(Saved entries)
------------

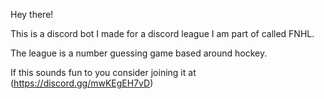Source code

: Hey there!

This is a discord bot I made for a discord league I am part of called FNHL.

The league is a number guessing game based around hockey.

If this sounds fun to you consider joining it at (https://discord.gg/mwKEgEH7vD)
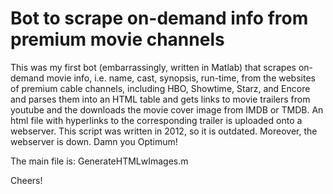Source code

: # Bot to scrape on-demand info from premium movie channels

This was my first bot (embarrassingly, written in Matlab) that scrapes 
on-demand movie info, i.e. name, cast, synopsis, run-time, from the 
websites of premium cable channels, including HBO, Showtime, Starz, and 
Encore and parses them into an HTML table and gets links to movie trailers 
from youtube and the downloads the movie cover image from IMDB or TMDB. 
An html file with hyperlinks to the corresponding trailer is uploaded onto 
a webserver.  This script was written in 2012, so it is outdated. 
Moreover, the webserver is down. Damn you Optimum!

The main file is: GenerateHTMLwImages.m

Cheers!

------------

THE PROBLEM |
Look through the data above for the word "channels". Report each line where it occurs.

EXERCISE SOLUTION |
: # Bot to scrape on-demand info from premium movie channels
websites of premium cable channels, including HBO, Showtime, Starz, and 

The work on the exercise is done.